_WORK TO BE COMPLETED_
Would you please transcribe the records below exactly, leaving out the pictures?

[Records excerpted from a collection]
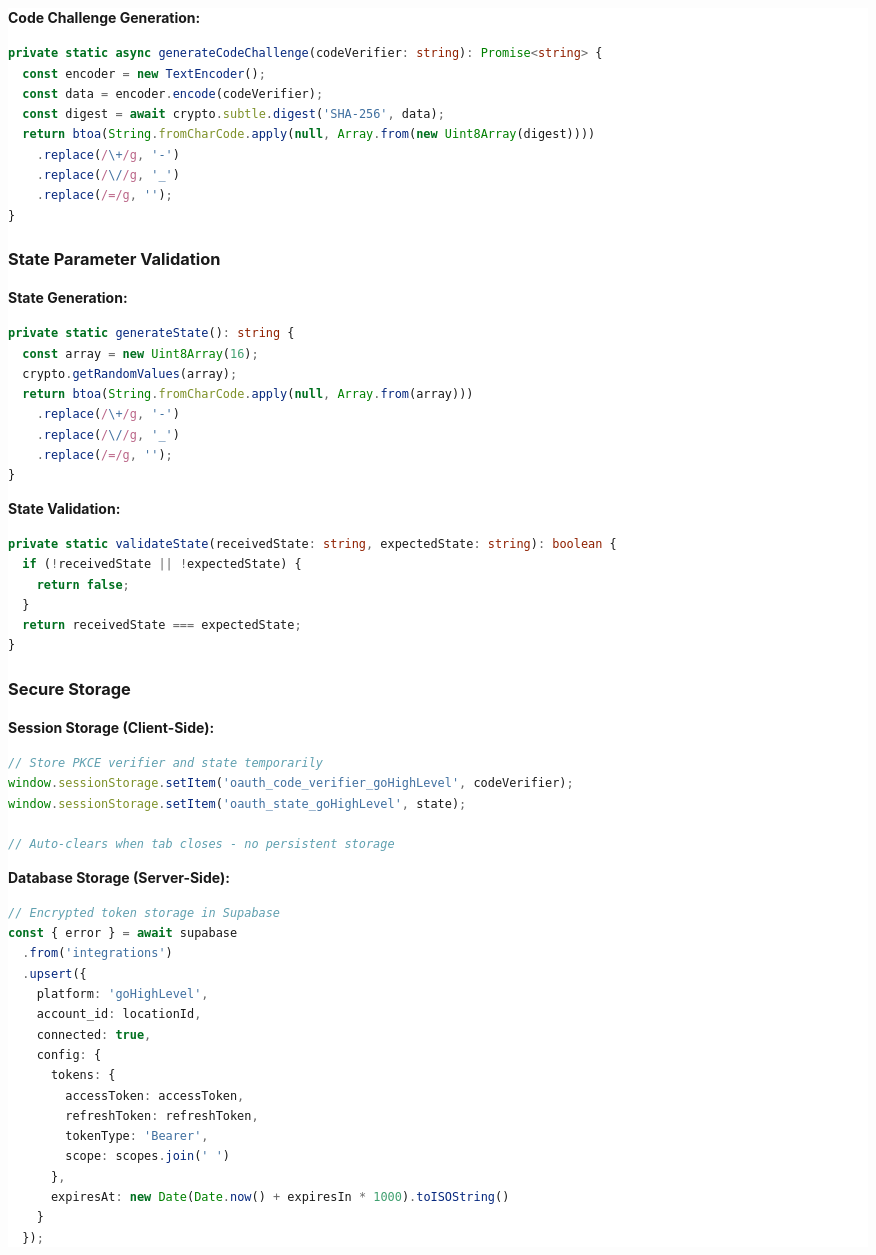 **Code Challenge Generation:**
```typescript
private static async generateCodeChallenge(codeVerifier: string): Promise<string> {
  const encoder = new TextEncoder();
  const data = encoder.encode(codeVerifier);
  const digest = await crypto.subtle.digest('SHA-256', data);
  return btoa(String.fromCharCode.apply(null, Array.from(new Uint8Array(digest))))
    .replace(/\+/g, '-')
    .replace(/\//g, '_')
    .replace(/=/g, '');
}
```

### State Parameter Validation

**State Generation:**
```typescript
private static generateState(): string {
  const array = new Uint8Array(16);
  crypto.getRandomValues(array);
  return btoa(String.fromCharCode.apply(null, Array.from(array)))
    .replace(/\+/g, '-')
    .replace(/\//g, '_')
    .replace(/=/g, '');
}
```

**State Validation:**
```typescript
private static validateState(receivedState: string, expectedState: string): boolean {
  if (!receivedState || !expectedState) {
    return false;
  }
  return receivedState === expectedState;
}
```

### Secure Storage

**Session Storage (Client-Side):**
```typescript
// Store PKCE verifier and state temporarily
window.sessionStorage.setItem('oauth_code_verifier_goHighLevel', codeVerifier);
window.sessionStorage.setItem('oauth_state_goHighLevel', state);

// Auto-clears when tab closes - no persistent storage
```

**Database Storage (Server-Side):**
```typescript
// Encrypted token storage in Supabase
const { error } = await supabase
  .from('integrations')
  .upsert({
    platform: 'goHighLevel',
    account_id: locationId,
    connected: true,
    config: {
      tokens: {
        accessToken: accessToken,
        refreshToken: refreshToken,
        tokenType: 'Bearer',
        scope: scopes.join(' ')
      },
      expiresAt: new Date(Date.now() + expiresIn * 1000).toISOString()
    }
  });
```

_ANSWER TO THIS EXERCISE_
 **Code Challenge Generation:**
```typescript
private static async generateCodeChallenge(codeVerifier: string): Promise<string> {
  const encoder = new TextEncoder();
  const data = encoder.encode(codeVerifier);
  const digest = await crypto.subtle.digest('SHA-256', data);
  return btoa(String.fromCharCode.apply(null, Array.from(new Uint8Array(digest))))
    .replace(/\+/g, '-')
    .replace(/\//g, '_')
    .replace(/=/g, '');
}
```

### State Parameter Validation

**State Generation:**
```typescript
private static generateState(): string {
  const array = new Uint8Array(16);
  crypto.getRandomValues(array);
  return btoa(String.fromCharCode.apply(null, Array.from(array)))
    .replace(/\+/g, '-')
    .replace(/\//g, '_')
    .replace(/=/g, '');
}
```

**State Validation:**
```typescript
private static validateState(receivedState: string, expectedState: string): boolean {
  if (!receivedState || !expectedState) {
    return false;
  }
  return receivedState === expectedState;
}
```

### Secure Storage

**Session Storage (Client-Side):**
```typescript
// Store PKCE verifier and state temporarily
window.sessionStorage.setItem('oauth_code_verifier_goHighLevel', codeVerifier);
window.sessionStorage.setItem('oauth_state_goHighLevel', state);

// Auto-clears when tab closes - no persistent storage
```

**Database Storage (Server-Side):**
```typescript
// Encrypted token storage in Supabase
const { error } = await supabase
  .from('integrations')
  .upsert({
    platform: 'goHighLevel',
    account_id: locationId,
    connected: true,
    config: {
      tokens: {
        accessToken: accessToken,
        refreshToken: refreshToken,
        tokenType: 'Bearer',
        scope: scopes.join(' ')
      },
      expiresAt: new Date(Date.now() + expiresIn * 1000).toISOString()
    }
  });
```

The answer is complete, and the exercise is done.